Catfish can be found across the Buckeye State, but they vary in types and sizes. Whether it is bullheads in farm ponds, channel catfish and flathead catfish in reservoirs and rivers, or blue catfish in the Ohio River, many anglers seek catfish not only for their fight but for their table fare as well. Catfish sustain populations by natural reproduction in many habitats but is not true in all of Ohio’s smaller reservoirs, many of which are stocked with channel catfish by the Division of Wildlife.
Anglers use a variety of scented baits since a catfish’s sense of smell and taste is excellent. The most effective baits include cut shad, prepared blood bait, chicken livers, shrimp and nightcrawlers. Keep tackle simple. When fishing on the bottom, use a fixed or slip sinker and when fishing the surface or suspended, try either a slip or fixed float. Hook sizes range from size 4 to 6/0 depending upon the size of fish you are seeking and the size of bait that you are using. Having a strike indicator is a good idea for catching catfish. Catfish do not “hit and run” like other fish, instead, they move very slowly away with baits.

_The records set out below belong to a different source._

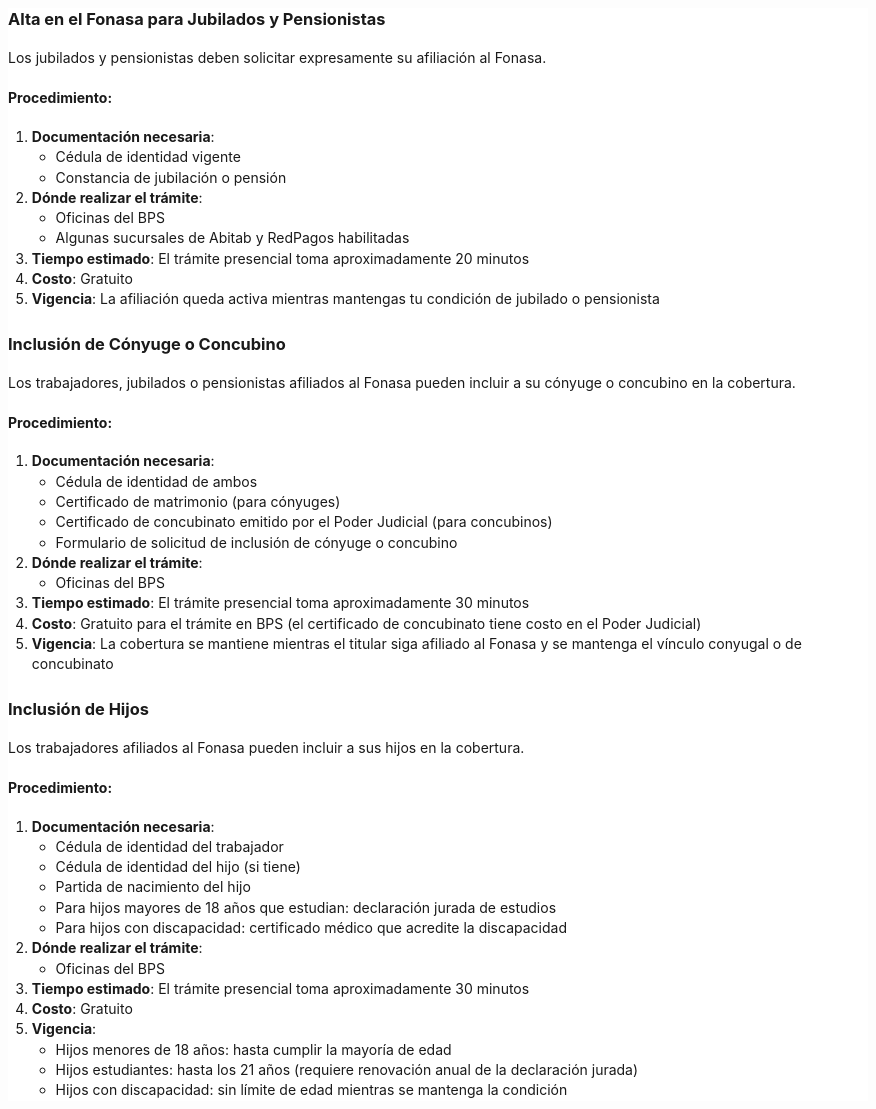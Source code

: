 ### Alta en el Fonasa para Jubilados y Pensionistas

Los jubilados y pensionistas deben solicitar expresamente su afiliación al Fonasa.

#### Procedimiento:

1. **Documentación necesaria**:
   - Cédula de identidad vigente
   - Constancia de jubilación o pensión
2. **Dónde realizar el trámite**:
   - Oficinas del BPS
   - Algunas sucursales de Abitab y RedPagos habilitadas
3. **Tiempo estimado**: El trámite presencial toma aproximadamente 20 minutos
4. **Costo**: Gratuito
5. **Vigencia**: La afiliación queda activa mientras mantengas tu condición de jubilado o pensionista

### Inclusión de Cónyuge o Concubino

Los trabajadores, jubilados o pensionistas afiliados al Fonasa pueden incluir a su cónyuge o concubino en la cobertura.

#### Procedimiento:

1. **Documentación necesaria**:
   - Cédula de identidad de ambos
   - Certificado de matrimonio (para cónyuges)
   - Certificado de concubinato emitido por el Poder Judicial (para concubinos)
   - Formulario de solicitud de inclusión de cónyuge o concubino
2. **Dónde realizar el trámite**:
   - Oficinas del BPS
3. **Tiempo estimado**: El trámite presencial toma aproximadamente 30 minutos
4. **Costo**: Gratuito para el trámite en BPS (el certificado de concubinato tiene costo en el Poder Judicial)
5. **Vigencia**: La cobertura se mantiene mientras el titular siga afiliado al Fonasa y se mantenga el vínculo conyugal o de concubinato

### Inclusión de Hijos

Los trabajadores afiliados al Fonasa pueden incluir a sus hijos en la cobertura.

#### Procedimiento:

1. **Documentación necesaria**:
   - Cédula de identidad del trabajador
   - Cédula de identidad del hijo (si tiene)
   - Partida de nacimiento del hijo
   - Para hijos mayores de 18 años que estudian: declaración jurada de estudios
   - Para hijos con discapacidad: certificado médico que acredite la discapacidad
2. **Dónde realizar el trámite**:
   - Oficinas del BPS
3. **Tiempo estimado**: El trámite presencial toma aproximadamente 30 minutos
4. **Costo**: Gratuito
5. **Vigencia**:
   - Hijos menores de 18 años: hasta cumplir la mayoría de edad
   - Hijos estudiantes: hasta los 21 años (requiere renovación anual de la declaración jurada)
   - Hijos con discapacidad: sin límite de edad mientras se mantenga la condición
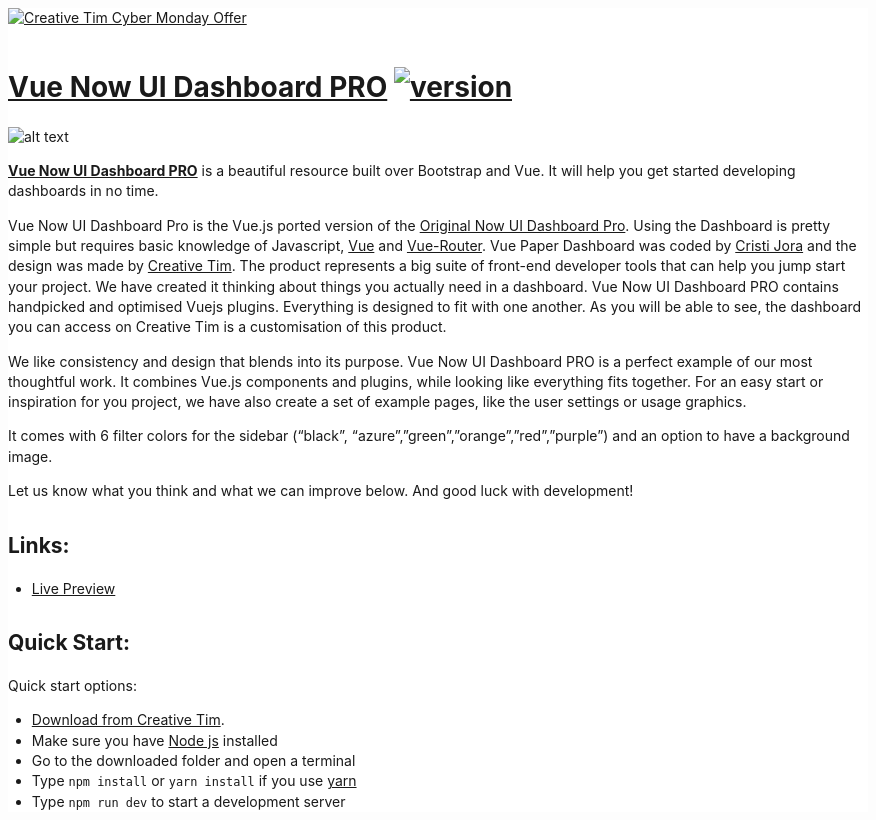 <a href="https://www.creative-tim.com/campaign?utm_medium=social&utm_source=github&utm_campaign=cm-readme-2020">
<img border="0" alt="Creative Tim Cyber Monday Offer" src="https://s3.amazonaws.com/creativetim_bucket/tim_static_images/cm-github-banner.jpg" >
</a>



# [Vue Now UI Dashboard PRO](https://www.creative-tim.com/product/vue-now-ui-dashboard-pro) [![version][version-badge]][CHANGELOG]

![alt text](https://s3.amazonaws.com/creativetim_bucket/products/79/original/opt_nudp_vue_thumbnail.jpg?1521211107)

**[Vue Now UI Dashboard PRO](https://www.creative-tim.com/product/vue-now-ui-dashboard-pro)** is a beautiful resource built over Bootstrap and Vue.
It will help you get started developing dashboards in no time.

Vue Now UI Dashboard Pro is the Vue.js ported version of the [Original Now UI Dashboard Pro](https://www.creative-tim.com/product/now-ui-dashboard-pro).
Using the Dashboard is pretty simple but requires basic knowledge of Javascript, [Vue](https://vuejs.org/v2/guide/) and [Vue-Router](https://router.vuejs.org/en/).
Vue Paper Dashboard was coded by [Cristi Jora](https://github.com/cristijora) and the design was made by [Creative Tim](https://www.creative-tim.com/).
The product represents a big suite of front-end developer tools that can help you jump start your project. We have created it thinking about things you actually need in a dashboard. Vue Now UI Dashboard PRO contains handpicked and optimised Vuejs plugins. Everything is designed to fit with one another. As you will be able to see, the dashboard you can access on Creative Tim is a customisation of this product.

We like consistency and design that blends into its purpose.
Vue Now UI Dashboard PRO is a perfect example of our most thoughtful work. It combines Vue.js components and plugins, while looking like everything fits together.
For an easy start or inspiration for you project, we have also create a set of example pages, like the user settings or usage graphics.

It comes with 6 filter colors for the sidebar (“black”, “azure”,”green”,”orange”,”red”,”purple”) and an option to have a background image.

Let us know what you think and what we can improve below. And good luck with development!

## Links:

+ [Live Preview](http://vuejs.creative-tim.com/vue-now-ui-dashboard-pro)

## Quick Start:

Quick start options:

+ [Download from Creative Tim](https://www.creative-tim.com/product/vue-now-ui-dashboard-pro).
+ Make sure you have [Node js](https://nodejs.org/en/) installed
+ Go to the downloaded folder and open a terminal
+ Type `npm install` or `yarn install` if you use [yarn](https://yarnpkg.com/en/)
+ Type `npm run dev` to start a development server


[CHANGELOG]: ./CHANGELOG.md
[version-badge]: https://img.shields.io/badge/version-1.2.0-blue.svg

Rods and reels should be matched for the sizes of catfish that you anticipate catching. Standard tackle for channel catfish or bullheads includes medium spinning or baitcasting outfits with 10-12 pound line, whereas for flathead catfish or blue catfish, heavy rods and reels with 20- or 30-pound line may be required. Reels used for catfish should have a good drag system.
Excellent, especially at night
Prepared baits start to work well this time of year, as do chicken liver, shrimp, crayfish or live fish. In general, the larger the bait, the larger the catfish.
Catfish prefer deeper habitats during the day and shallower habitats while feeding at night. Productive night areas include shallow flats next to deeper holes and next to swimming beaches, particularly where the bottom is stirred up during the day.